The invention concerns a thermal control system for turbines.
Efficiency of operation is of paramount importance in gas turbines, in particular aero gas turbines.
One factor reducing the efficiency of gas turbines is the thermal expansion and contraction of different turbine machinery parts associated with alterations of power. A particular issue concerns the clearances between the tips of the turbine blades and a casing which is mounted radially outwardly of and circumferentially surrounds the blade tips. For example, at the exhaust end of the gas turbine, the turbine machinery has the problem of matching the casing diameter to the tip diameter of the blades. When the turbine machinery power is altered, the casing changes diameter relatively quickly in response to the turbine gas temperature change, but a disk supporting the blades reacts more slowly. This leads to excessive tip/casing clearances, lowering the efficiency of the turbine, and therefore to higher fuel consumption. It is well known in the industry that small turbine blade tip clearances provide lower operational specific fuel consumption and hence allow large fuel savings. As a counter-measure, turbine case cooling is applied, in which cold air is blown onto the casing to control its diameter.
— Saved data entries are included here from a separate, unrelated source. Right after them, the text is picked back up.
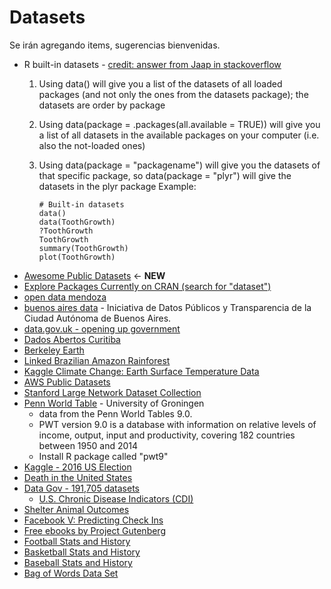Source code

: 

# Datasets

Se irán agregando items, sugerencias bienvenidas.

-   R built-in datasets - [credit: answer from Jaap in stackoverflow](http://stackoverflow.com/questions/33797666/how-to-get-a-list-of-built-in-data-sets-in-r)
    1.  Using data() will give you a list of the datasets of all loaded packages (and not only the ones
        from the datasets package); the datasets are order by package
    2.  Using data(package = .packages(all.available = TRUE)) will give you a list of all datasets in
        the available packages on your computer (i.e. also the not-loaded ones)
    3.  Using data(package = "packagename") will give you the datasets of that specific package, so
        data(package = "plyr") will give the datasets in the plyr package
        Example: 
        
            # Built-in datasets
            data()
            data(ToothGrowth)
            ?ToothGrowth
            ToothGrowth
            summary(ToothGrowth)
            plot(ToothGrowth)
-   [Awesome Public Datasets](https://github.com/awesomedata/awesome-public-datasets) <- **NEW**
-   [Explore Packages Currently on CRAN (search for "dataset")](https://mran.microsoft.com/packages/)
-   [open data mendoza](http://ckan.ciudaddemendoza.gov.ar/)
-   [buenos aires data](https://data.buenosaires.gob.ar/) - Iniciativa de Datos Públicos y Transparencia de la Ciudad Autónoma de Buenos Aires.
-   [data.gov.uk - opening up government](https://data.gov.uk)
-   [Dados Abertos Curitiba](http://www.curitiba.pr.gov.br/dadosabertos/consulta/)
-   [Berkeley Earth](http://berkeleyearth.org/data/)
-   [Linked Brazilian Amazon Rainforest](http://linkedscience.org/data/linked-brazilian-amazon-rainforest/)
-   [Kaggle Climate Change: Earth Surface Temperature Data](https://www.kaggle.com/berkeleyearth/climate-change-earth-surface-temperature-data)
-   [AWS Public Datasets](https://aws.amazon.com/datasets/)
-   [Stanford Large Network Dataset Collection](https://snap.stanford.edu/data/)
-   [Penn World Table](http://www.rug.nl/ggdc/productivity/pwt/) - University of Groningen
    -   data from the Penn World Tables 9.0.
    -   PWT version 9.0 is a database with information on relative levels of income, output, input and
        productivity, covering 182 countries between 1950 and 2014
    -   Install R package called "pwt9"
-   [Kaggle - 2016 US Election](https://www.kaggle.com/benhamner/2016-us-election)
-   [Death in the United States](https://www.kaggle.com/cdc/mortality)
-   [Data Gov -  191,705 datasets](https://catalog.data.gov/dataset)
    -   [U.S. Chronic Disease Indicators (CDI)](https://catalog.data.gov/dataset/u-s-chronic-disease-indicators-cdi-e50c9)
-   [Shelter Animal Outcomes](https://www.kaggle.com/c/shelter-animal-outcomes/data)
-   [Facebook V: Predicting Check Ins](https://www.kaggle.com/c/facebook-v-predicting-check-ins/data)
-   [Free ebooks by Project Gutenberg](http://www.gutenberg.org/)
-   [Football Stats and History](http://www.pro-football-reference.com/)
-   [Basketball Stats and History](http://www.basketball-reference.com/)
-   [Baseball Stats and History](http://www.baseball-reference.com/)
-   [Bag of Words Data Set](http://archive.ics.uci.edu/ml/datasets/Bag+of+Words)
U.S. Pat. No. 5,205,115 discloses a system for cooling a turbine casing, wherein circumferential air suppliers located on a casing of the turbine are used to provide cooling air for the turbine casing. The air suppliers are circumferential tubes with a number of holes (so-called piccolo tubes) through which the cooling air escapes onto thermal control rings, disposed circumferentially on the casing. The thermal control rings may move a shroud radially inward or outward and thereby adjust the blade tip clearance upon thermal contraction or expansion. The cooling air is provided from the fan flow of the turbine. It is compressed from the fan and would normally be accelerated through the final nozzle of the turbine to provide thrust. Since a certain amount of cooling air is bled from the high pressure section of the turbine, a reduction of thrust or efficiency occurs.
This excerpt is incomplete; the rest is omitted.